Ann Arbor launches affordable housing waitlist website
In an effort to provide affordable housing options for Ann Arbor residents, the Washtenaw County Office of Community and Economic Development –– in partnership with the city of Ann Arbor –– launched a new affordable housing waitlist website Friday afternoon.
The website will feature properties with varying unit sizes and different requirements for income and rent restrictions. Currently, the website offers only one available property for this summer, but more properties are expected to be added each year.
Applicants will be able to complete a form asking for basic background information about their household to determine income eligibility. The waitlist is expected to open on July 27 at 1 p.m. and will operate on a first come, first serve basis, according to a press release.
Not all applicants approved for the waitlist will be guaranteed a unit, however. Once selected and qualified, applicants must also complete the properties application.

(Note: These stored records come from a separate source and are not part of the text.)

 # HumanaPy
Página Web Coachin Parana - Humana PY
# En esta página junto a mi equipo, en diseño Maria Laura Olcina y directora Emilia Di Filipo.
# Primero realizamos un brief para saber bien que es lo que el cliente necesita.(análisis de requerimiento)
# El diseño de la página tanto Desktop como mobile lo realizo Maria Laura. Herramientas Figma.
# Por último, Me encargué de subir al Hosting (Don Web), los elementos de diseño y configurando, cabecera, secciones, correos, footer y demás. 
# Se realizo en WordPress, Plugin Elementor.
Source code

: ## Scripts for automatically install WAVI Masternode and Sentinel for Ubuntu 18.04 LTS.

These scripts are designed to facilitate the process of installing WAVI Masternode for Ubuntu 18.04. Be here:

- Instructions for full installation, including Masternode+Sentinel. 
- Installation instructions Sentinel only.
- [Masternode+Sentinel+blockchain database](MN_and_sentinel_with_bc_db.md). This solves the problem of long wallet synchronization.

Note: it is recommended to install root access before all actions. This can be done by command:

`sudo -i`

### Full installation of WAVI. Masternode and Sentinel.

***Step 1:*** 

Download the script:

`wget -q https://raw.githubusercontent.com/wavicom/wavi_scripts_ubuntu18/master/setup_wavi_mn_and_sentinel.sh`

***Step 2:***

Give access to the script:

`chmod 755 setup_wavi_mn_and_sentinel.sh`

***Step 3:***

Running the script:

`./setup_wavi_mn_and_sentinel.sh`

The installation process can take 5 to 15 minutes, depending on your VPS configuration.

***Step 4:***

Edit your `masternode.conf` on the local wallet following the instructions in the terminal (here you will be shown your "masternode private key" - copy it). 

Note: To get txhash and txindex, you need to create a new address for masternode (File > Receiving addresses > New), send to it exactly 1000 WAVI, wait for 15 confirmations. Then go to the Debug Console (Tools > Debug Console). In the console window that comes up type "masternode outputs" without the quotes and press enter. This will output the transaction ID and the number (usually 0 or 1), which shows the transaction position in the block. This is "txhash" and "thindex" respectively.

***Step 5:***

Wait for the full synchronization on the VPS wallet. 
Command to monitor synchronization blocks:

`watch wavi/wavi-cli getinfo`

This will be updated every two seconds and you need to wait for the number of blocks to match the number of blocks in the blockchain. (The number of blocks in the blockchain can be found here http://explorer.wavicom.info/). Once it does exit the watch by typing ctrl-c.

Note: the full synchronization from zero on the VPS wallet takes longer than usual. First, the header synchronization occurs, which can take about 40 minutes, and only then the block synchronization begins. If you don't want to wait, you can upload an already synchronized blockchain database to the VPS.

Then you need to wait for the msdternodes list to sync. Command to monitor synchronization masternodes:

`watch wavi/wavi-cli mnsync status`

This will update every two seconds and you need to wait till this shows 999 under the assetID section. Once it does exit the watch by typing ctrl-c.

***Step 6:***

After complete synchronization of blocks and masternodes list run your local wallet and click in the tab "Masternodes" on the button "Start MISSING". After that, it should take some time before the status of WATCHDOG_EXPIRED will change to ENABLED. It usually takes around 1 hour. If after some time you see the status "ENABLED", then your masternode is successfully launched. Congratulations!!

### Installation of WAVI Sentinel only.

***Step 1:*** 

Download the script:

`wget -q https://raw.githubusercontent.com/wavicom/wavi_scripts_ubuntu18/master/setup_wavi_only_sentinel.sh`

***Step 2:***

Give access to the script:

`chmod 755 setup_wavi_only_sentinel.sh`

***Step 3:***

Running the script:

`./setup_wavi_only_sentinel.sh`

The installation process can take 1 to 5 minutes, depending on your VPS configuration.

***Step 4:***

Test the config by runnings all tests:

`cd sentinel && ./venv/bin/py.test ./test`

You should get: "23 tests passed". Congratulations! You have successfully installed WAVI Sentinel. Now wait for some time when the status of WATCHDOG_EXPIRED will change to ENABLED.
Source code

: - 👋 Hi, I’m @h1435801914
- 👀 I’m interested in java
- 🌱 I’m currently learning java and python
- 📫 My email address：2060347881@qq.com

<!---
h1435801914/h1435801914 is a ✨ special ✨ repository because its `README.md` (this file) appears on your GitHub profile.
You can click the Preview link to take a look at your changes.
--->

Teresa Gillotti, interim director of the OCED for Washtenaw County, said the city of Ann Arbor has put in place policies through their zoning ordinance and Brownfield Redevelopment Policy that provide incentives for affordable development. This website, Gillotti further explained, will provide a venue for the city to market these affordable housing options to local residents.

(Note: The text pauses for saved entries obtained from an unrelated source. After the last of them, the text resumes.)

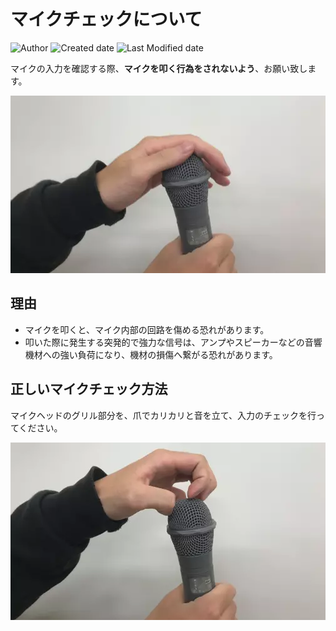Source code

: # マイクチェックについて

![Author](https://img.shields.io/badge/Author-aKuad-brightgreen)
![Created date](https://img.shields.io/badge/Created-2022%2F08%2F14-blue)
![Last Modified date](https://img.shields.io/badge/Last%20Modified-2022%2F11%2F20-blue)

マイクの入力を確認する際、**マイクを叩く行為をされないよう**、お願い致します。

![Mic check NG](mic-check_media/mic-ng.webp)

## 理由

* マイクを叩くと、マイク内部の回路を傷める恐れがあります。
* 叩いた際に発生する突発的で強力な信号は、アンプやスピーカーなどの音響機材への強い負荷になり、機材の損傷へ繋がる恐れがあります。

## 正しいマイクチェック方法

マイクヘッドのグリル部分を、爪でカリカリと音を立て、入力のチェックを行ってください。

![Mic check OK](mic-check_media/mic-ok.webp)
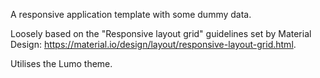 A responsive application template with some dummy data.

Loosely based on the "Responsive layout grid" guidelines set by Material Design: https://material.io/design/layout/responsive-layout-grid.html.

Utilises the Lumo theme.
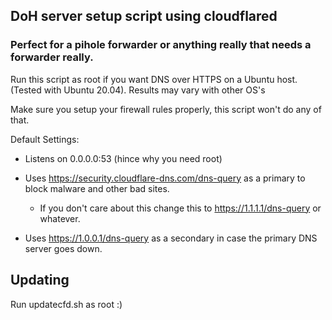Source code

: DoH server setup script using cloudflared
--
### Perfect for a pihole forwarder or anything really that needs a forwarder really.

Run this script as root if you want DNS over HTTPS on a Ubuntu host. (Tested with Ubuntu 20.04). Results may vary with other OS's

Make sure you setup your firewall rules properly, this script won't do any of that.

Default Settings:
* Listens on 0.0.0.0:53 (hince why you need root)

* Uses https://security.cloudflare-dns.com/dns-query as a primary to block malware and other bad sites. 
    + If you don't care about this change this to https://1.1.1.1/dns-query or whatever.
    

* Uses https://1.0.0.1/dns-query as a secondary in case the primary DNS server goes down.

Updating
--
Run updatecfd.sh as root :)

“We took the opportunity to rethink how we're basically marketing any of these units that come online through these tools like the incentives or the zoning,” Gillotti said. “What we want to do is do a website and an online waitlist so that we can push it out as broadly as we can and make sure that a lot of people were aware of it, had the opportunity to apply for those units and have a chance to live in an affordable unit in downtown Ann Arbor.”

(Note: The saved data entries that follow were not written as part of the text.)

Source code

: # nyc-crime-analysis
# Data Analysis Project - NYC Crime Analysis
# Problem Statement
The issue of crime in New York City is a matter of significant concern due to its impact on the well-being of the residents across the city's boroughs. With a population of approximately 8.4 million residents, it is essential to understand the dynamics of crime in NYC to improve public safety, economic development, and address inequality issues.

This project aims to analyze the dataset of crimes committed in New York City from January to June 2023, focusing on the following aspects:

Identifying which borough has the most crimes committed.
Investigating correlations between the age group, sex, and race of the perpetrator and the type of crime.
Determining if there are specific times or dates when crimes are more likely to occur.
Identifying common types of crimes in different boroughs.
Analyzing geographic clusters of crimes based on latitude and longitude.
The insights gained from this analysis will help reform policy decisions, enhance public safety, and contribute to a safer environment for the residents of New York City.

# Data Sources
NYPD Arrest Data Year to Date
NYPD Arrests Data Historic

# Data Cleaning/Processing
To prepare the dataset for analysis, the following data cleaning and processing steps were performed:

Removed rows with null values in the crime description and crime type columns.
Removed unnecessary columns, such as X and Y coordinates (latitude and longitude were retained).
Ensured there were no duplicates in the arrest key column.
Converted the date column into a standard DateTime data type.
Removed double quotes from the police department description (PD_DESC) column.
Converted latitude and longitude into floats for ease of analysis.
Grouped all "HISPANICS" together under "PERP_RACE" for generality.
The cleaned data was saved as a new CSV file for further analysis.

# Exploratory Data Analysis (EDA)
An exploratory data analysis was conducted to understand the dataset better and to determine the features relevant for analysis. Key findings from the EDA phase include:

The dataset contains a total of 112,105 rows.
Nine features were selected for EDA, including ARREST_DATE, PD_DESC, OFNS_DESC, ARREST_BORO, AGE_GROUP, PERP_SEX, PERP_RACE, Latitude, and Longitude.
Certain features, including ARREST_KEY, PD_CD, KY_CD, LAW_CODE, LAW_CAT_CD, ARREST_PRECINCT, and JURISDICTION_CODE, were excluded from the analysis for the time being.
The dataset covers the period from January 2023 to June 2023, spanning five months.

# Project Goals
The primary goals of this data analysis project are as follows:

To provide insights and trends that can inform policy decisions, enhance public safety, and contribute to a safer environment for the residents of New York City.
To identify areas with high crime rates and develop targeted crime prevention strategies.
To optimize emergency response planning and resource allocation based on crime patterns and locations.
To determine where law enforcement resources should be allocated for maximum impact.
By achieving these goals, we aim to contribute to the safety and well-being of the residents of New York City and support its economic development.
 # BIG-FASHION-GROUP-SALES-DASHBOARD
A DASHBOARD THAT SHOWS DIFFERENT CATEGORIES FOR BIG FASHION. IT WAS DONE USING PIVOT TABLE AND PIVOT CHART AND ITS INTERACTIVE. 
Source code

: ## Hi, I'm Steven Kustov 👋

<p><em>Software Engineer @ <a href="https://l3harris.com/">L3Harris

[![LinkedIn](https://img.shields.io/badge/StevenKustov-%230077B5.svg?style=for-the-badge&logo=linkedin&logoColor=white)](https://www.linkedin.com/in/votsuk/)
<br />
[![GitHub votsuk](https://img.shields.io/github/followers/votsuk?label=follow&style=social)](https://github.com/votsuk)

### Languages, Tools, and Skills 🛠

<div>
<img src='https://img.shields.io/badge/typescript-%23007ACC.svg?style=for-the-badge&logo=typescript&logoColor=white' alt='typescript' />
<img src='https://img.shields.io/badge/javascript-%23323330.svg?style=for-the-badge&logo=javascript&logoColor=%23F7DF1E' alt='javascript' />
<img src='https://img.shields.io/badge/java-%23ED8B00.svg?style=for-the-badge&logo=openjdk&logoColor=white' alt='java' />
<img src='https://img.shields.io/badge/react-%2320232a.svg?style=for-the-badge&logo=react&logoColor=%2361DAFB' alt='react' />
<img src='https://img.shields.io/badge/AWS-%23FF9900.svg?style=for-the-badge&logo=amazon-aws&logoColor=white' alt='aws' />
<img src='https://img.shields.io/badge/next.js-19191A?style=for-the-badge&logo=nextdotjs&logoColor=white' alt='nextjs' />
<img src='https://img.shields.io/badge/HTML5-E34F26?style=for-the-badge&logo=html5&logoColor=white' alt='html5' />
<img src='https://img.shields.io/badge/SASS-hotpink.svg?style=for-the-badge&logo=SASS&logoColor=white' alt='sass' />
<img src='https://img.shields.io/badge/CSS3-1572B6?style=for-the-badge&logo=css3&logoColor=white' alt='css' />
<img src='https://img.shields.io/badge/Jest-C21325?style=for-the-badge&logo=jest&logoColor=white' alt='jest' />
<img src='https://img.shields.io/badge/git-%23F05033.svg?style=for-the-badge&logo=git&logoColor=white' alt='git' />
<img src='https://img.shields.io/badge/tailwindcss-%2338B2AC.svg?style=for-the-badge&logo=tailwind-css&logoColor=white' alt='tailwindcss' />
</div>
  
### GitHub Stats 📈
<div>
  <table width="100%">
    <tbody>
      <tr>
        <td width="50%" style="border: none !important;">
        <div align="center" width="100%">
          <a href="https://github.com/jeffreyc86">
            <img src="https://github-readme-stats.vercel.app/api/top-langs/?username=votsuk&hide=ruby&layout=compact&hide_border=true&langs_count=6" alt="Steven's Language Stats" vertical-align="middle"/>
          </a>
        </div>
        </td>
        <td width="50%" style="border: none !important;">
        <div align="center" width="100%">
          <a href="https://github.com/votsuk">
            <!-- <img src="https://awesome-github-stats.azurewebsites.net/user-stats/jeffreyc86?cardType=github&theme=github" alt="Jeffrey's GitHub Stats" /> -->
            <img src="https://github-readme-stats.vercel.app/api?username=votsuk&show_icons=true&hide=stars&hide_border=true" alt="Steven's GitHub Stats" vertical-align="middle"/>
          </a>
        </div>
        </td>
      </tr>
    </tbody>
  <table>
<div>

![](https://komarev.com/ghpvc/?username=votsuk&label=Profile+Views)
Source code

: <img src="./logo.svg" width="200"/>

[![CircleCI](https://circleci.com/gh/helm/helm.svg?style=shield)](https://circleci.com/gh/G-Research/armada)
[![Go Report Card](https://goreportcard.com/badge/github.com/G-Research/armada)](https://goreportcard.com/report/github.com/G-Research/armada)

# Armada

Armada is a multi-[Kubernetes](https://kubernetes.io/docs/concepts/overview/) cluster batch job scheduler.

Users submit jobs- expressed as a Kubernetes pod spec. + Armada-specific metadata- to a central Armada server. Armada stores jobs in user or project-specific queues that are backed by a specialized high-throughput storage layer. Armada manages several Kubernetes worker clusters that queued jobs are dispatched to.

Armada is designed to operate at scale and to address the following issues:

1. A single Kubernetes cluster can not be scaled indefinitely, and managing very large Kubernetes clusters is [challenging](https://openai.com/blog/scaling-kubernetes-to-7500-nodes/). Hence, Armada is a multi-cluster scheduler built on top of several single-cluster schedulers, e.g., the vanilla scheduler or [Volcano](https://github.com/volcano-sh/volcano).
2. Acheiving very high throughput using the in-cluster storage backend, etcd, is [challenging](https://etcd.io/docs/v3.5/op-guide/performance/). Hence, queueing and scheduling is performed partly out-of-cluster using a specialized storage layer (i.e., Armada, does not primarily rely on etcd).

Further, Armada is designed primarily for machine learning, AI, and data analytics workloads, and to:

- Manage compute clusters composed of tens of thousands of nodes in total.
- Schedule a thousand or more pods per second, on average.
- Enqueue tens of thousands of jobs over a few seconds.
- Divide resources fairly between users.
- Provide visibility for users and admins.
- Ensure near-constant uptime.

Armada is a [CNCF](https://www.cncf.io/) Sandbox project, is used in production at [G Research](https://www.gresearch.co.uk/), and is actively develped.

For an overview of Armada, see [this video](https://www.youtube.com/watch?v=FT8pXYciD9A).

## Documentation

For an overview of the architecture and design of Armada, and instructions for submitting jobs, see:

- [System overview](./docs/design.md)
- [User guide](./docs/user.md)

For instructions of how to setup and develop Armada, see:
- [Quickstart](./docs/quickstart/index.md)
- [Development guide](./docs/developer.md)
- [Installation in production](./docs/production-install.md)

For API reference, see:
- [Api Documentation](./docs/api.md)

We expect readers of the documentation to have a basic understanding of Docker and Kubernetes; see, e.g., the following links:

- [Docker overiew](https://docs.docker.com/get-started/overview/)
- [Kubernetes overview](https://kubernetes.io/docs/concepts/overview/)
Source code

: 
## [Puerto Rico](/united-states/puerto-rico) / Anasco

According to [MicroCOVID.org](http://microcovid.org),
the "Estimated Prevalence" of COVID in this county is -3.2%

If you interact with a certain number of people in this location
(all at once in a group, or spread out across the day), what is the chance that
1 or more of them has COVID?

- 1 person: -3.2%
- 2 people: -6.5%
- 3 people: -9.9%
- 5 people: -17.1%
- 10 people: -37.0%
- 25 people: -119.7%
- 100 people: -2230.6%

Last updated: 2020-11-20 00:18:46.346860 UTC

Brownfields are previously developed locations that experience difficulties in redevelopment due to the presence of contamination. The Brownfield Redevelopment Policy, which was passed in 2019, requires projects to make 15 percent of their units affordable to those making 60 percent or less of the area median income, among other requirements, in order to receive tax incentives.
“The city gave an incentive to this developer for the property and to do these affordable units, and so (this) one place allows us to make sure that they're renting to people that meet the right incomes, (and) also allows us to market it more broadly,” Gillotti said. “So I think it's a combination of maybe matchmaking — to make sure that people who are income qualified then get matched with the available units — and make sure that the property managers and the owners are meeting the requirements that were set out in the agreements between the city and the developer.”